Localizado na Avenida Getúlio Vargas, no muro do Colégio Barão do Rio Branco (CERB), o painel contendo a obra de Hélio Melo, amazonense radicado no Acre, precisa de uma atenção especial. O espaço que foi usado pelo artista em 1994 para uma exposição a céu aberto é um dos poucos que ainda resiste à ação do tempo na capital acreana, Rio Branco.

A última reforma do painel ocorreu no ano de 2015 e foi entregue no dia 05 de novembro durante os festejos do “Dia Nacional da Cultura”. Antes, porém, em 2008 durante reforma do Colégio, a pintura foi parcialmente coberta por trabalhadores de uma construtora, causando um clima de indignação nos amigos e familiares do artista que morreu em 2001. A restauração da tela, por completo, só ocorreu após um trabalho de pelo menos seis artistas plásticos em parceria com o Instituto de Patrimônio Histórico e Artístico Nacional (Iphan).

A tela leva em sua essência uma crítica às mudanças causadas pelo homem, faz menção a vida dos seringueiros, os animais e a floresta. A arte reúne muito bem o conceito deixado por Hélio Melo quando o assunto era Ativismo Político e Meio Ambiente.

Ao longo desses anos, o tempo entrou novamente em ação para deteriorar a tela. Nossa reportagem passou pelo local e constatamos um cenário de desleixo. “É uma obra muito bonita. Eu vim aqui no dia da reinauguração. Eu lembro que foi uma festa, teve até uma palestra sobre a vida do pintor (…) Para muita gente é um simples quadro, para mim é justamente o retrato da cultura da vida da gente, dos acreanos. A gente é muito carente disso, de cultura artística. Eu acho que já passou da hora de ser restaurado!”, disse Sulamita Viana, ambulante que atua na região há pelo menos 20 anos.

“Acredito que os órgãos responsáveis deveriam restaurar essa importante obra. Hélio Melo fez história no nosso estado, na cultura com suas pinturas belíssimas, com música, com trabalhos primorosos. Não podemos deixar cair no esquecimento essa vida dedicada aos acreanos. Passou da hora de alguém fazer alguma coisa. É muito triste passar todos os dias aqui na frente e encontrar essa pintura desse jeito, descascada, sem cor, sem vida. É um crime!”, comentou o funcionário público, Edson Silveira.

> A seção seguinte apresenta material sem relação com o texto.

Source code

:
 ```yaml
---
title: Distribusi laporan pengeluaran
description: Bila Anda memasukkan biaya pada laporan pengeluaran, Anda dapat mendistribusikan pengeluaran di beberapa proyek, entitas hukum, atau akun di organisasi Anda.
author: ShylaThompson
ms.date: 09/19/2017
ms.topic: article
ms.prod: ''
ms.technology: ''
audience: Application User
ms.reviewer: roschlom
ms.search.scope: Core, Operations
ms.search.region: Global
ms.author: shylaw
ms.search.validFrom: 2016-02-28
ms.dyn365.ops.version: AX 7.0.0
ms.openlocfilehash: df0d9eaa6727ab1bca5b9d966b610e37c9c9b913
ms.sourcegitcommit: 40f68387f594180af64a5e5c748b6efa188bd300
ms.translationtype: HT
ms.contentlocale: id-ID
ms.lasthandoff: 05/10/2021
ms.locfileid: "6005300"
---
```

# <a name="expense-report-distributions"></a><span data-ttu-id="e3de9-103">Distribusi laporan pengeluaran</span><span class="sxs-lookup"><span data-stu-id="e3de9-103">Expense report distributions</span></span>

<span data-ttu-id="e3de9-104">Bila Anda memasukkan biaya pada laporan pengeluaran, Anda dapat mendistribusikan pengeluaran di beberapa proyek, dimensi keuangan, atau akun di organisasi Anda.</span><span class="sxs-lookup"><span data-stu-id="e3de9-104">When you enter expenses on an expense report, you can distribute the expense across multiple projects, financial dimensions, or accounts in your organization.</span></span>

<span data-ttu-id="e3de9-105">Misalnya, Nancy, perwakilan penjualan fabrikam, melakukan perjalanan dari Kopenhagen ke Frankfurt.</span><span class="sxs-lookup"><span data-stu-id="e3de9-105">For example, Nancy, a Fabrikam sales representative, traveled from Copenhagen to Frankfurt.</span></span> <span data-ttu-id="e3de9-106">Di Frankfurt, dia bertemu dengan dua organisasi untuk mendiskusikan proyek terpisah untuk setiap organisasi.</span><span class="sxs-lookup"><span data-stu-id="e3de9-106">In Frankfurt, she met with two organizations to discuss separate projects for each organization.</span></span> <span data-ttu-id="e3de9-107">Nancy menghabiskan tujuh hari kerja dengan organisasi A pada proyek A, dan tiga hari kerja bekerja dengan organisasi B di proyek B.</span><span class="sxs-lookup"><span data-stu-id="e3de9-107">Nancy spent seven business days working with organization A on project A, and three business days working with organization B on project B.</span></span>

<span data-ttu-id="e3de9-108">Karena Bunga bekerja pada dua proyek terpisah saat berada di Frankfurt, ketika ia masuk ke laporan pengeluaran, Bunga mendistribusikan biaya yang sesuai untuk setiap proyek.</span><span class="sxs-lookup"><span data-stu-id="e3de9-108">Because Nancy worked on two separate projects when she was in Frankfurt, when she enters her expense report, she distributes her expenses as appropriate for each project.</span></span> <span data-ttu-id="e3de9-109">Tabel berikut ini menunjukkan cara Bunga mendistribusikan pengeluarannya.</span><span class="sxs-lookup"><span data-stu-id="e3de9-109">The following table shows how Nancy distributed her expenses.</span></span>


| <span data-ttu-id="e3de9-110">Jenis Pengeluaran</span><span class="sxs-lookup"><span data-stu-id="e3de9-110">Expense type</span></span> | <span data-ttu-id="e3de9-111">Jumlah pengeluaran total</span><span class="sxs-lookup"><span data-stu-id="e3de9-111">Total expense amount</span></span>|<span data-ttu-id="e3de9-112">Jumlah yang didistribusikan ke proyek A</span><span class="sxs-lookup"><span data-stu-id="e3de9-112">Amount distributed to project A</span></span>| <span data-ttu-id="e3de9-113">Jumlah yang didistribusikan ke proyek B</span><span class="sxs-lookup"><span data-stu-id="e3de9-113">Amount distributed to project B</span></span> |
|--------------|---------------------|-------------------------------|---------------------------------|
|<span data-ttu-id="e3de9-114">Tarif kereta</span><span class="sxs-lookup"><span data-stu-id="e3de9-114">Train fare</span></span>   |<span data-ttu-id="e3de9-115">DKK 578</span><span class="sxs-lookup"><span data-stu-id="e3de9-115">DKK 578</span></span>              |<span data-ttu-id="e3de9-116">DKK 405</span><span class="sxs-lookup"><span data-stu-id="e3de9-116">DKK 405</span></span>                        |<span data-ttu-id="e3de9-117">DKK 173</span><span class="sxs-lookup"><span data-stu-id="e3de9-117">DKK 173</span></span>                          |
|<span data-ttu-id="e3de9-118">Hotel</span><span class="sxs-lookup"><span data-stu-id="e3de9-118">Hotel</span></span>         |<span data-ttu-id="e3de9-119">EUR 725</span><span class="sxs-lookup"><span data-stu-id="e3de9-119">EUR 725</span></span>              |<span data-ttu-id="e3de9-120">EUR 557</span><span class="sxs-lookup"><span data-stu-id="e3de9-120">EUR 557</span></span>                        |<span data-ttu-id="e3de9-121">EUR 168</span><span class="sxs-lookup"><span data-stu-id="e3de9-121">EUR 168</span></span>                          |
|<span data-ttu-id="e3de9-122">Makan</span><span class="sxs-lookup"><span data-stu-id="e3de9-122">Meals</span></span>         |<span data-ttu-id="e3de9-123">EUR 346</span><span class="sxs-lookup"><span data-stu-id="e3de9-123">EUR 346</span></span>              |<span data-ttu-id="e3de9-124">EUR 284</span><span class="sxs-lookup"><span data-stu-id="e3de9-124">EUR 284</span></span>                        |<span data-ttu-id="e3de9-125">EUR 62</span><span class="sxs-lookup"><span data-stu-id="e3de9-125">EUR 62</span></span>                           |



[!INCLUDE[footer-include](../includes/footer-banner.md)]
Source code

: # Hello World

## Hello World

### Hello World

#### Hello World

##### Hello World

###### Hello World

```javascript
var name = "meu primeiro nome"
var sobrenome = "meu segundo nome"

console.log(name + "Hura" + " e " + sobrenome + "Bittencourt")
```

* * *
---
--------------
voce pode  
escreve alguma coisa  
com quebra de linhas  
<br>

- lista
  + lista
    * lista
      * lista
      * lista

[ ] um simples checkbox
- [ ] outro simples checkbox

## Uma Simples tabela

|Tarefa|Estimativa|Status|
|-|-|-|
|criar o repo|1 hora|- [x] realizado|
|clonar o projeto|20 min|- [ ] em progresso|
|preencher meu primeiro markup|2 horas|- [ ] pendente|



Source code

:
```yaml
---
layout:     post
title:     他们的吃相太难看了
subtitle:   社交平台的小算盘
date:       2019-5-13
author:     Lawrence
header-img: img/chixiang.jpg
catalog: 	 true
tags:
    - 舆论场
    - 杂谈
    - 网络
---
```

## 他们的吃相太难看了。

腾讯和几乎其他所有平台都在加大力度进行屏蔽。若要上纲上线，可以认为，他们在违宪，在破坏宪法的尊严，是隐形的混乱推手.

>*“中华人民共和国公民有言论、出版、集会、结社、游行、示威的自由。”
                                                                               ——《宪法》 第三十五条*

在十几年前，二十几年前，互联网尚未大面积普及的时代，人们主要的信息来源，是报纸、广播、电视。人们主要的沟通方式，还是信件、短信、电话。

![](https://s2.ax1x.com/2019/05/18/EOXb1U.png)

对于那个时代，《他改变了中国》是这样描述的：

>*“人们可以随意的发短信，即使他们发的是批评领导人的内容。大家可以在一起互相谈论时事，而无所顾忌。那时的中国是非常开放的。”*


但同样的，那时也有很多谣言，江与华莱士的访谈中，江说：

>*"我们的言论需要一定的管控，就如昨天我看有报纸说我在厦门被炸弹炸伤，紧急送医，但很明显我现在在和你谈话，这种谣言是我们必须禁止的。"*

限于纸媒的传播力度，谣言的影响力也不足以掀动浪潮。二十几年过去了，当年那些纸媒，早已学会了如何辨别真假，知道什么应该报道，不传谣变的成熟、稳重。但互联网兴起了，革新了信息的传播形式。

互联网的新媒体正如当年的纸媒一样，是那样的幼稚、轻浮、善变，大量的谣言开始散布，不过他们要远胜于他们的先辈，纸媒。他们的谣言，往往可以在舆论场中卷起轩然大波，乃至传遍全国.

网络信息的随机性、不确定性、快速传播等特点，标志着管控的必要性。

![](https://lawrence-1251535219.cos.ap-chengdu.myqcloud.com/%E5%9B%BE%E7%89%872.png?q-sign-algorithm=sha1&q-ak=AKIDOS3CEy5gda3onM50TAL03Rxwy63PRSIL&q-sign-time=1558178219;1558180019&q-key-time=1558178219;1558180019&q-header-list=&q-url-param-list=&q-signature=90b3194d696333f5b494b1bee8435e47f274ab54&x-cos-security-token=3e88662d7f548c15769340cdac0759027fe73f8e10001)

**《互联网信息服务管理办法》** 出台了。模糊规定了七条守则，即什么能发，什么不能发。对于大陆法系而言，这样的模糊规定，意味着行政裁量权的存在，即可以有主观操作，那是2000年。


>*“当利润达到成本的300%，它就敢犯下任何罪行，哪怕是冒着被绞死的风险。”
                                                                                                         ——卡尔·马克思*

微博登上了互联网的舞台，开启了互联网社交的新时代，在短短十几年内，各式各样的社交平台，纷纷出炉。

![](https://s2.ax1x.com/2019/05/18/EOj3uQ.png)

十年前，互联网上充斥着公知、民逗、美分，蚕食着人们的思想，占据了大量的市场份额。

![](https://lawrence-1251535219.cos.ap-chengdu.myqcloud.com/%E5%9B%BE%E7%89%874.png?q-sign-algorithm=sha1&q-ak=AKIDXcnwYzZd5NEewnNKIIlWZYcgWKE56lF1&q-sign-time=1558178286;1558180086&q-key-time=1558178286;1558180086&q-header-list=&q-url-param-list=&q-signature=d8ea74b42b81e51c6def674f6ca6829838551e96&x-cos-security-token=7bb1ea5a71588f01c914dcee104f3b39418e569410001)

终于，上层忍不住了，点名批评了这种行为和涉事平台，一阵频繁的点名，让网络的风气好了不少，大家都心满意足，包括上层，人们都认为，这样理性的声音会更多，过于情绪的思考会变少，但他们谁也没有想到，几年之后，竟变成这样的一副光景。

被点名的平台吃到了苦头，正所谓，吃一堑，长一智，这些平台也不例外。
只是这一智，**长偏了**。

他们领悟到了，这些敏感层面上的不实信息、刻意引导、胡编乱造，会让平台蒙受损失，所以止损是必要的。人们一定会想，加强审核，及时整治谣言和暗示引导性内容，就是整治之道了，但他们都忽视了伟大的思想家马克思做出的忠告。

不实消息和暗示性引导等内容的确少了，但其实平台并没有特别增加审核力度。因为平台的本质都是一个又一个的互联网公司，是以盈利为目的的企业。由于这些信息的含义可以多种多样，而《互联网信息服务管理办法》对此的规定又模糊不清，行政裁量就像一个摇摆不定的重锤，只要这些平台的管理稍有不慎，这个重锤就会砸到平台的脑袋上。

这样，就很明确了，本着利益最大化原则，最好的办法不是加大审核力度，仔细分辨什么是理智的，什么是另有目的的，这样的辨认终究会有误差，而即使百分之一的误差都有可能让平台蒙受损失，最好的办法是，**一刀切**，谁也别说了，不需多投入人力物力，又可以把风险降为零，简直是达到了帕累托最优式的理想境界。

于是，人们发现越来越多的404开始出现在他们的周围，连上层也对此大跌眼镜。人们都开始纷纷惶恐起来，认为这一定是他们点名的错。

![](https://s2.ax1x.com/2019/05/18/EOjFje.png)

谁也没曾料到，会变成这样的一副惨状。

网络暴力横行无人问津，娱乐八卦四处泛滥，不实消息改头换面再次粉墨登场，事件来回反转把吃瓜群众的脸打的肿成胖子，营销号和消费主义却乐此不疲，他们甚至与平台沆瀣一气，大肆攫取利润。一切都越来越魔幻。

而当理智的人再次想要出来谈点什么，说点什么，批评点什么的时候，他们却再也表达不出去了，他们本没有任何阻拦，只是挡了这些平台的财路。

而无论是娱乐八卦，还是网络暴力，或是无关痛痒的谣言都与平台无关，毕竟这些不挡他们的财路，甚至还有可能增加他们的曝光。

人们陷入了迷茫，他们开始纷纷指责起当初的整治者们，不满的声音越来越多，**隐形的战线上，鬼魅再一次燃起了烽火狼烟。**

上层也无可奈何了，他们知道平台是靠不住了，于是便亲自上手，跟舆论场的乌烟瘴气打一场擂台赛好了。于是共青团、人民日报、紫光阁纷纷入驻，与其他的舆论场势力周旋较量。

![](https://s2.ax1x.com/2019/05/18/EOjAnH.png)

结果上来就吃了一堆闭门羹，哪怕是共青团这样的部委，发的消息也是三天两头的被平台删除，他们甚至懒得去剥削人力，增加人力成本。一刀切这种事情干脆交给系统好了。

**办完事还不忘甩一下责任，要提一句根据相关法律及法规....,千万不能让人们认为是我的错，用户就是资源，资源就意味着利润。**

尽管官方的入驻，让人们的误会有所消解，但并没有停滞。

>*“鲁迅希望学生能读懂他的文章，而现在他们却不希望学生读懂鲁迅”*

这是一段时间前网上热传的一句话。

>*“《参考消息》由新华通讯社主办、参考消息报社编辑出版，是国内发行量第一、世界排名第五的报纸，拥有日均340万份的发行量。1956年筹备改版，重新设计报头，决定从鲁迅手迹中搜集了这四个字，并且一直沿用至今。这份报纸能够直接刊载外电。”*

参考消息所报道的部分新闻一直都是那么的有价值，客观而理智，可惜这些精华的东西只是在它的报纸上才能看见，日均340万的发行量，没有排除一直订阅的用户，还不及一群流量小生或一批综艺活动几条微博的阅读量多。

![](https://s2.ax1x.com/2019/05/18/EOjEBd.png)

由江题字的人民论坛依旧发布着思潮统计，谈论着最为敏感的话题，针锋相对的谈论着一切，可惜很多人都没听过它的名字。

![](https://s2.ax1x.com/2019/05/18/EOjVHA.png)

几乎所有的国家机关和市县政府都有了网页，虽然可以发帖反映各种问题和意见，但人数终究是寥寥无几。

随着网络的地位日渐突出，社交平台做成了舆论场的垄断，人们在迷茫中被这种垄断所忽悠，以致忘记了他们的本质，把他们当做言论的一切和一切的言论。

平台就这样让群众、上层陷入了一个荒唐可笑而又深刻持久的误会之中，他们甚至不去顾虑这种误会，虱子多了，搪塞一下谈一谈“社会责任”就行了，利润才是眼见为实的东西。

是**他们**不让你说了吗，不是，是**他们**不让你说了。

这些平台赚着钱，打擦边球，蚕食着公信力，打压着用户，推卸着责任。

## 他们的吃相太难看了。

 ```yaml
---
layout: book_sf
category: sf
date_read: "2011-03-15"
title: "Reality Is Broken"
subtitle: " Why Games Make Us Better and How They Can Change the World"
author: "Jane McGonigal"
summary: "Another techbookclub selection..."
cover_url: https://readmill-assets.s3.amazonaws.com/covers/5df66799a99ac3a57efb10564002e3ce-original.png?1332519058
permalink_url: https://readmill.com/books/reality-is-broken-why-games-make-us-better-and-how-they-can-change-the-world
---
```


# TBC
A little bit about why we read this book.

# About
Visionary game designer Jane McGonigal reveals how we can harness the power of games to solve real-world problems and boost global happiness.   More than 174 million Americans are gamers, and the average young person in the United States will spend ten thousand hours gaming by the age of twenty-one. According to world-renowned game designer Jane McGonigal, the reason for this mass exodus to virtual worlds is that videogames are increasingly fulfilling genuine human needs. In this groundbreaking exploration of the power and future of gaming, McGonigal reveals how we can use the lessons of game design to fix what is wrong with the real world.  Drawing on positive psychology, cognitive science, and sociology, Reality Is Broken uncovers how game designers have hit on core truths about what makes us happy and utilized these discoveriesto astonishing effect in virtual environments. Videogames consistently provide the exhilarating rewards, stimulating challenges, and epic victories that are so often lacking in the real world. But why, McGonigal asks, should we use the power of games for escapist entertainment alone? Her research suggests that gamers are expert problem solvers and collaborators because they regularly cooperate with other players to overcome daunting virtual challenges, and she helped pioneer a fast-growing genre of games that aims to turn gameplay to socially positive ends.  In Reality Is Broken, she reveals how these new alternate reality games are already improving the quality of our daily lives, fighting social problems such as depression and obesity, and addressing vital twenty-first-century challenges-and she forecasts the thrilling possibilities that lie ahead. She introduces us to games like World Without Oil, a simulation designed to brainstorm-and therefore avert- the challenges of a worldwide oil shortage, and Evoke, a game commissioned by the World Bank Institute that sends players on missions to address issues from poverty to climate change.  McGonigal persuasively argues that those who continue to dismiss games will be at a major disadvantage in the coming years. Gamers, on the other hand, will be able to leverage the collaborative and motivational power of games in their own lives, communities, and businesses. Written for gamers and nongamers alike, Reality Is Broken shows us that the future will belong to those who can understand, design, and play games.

A redação do AcreNews entrou em contato nesta quinta-feira (05) com a Secretaria Estadual de Educação, Esporte e Cultura (SEE), responsável pelo prédio do Colégio e posteriormente pela tela no muro. Pedimos um posicionamento via assessoria de imprensa, mas até a publicação dessa reportagem não obtivemos nenhum retorno.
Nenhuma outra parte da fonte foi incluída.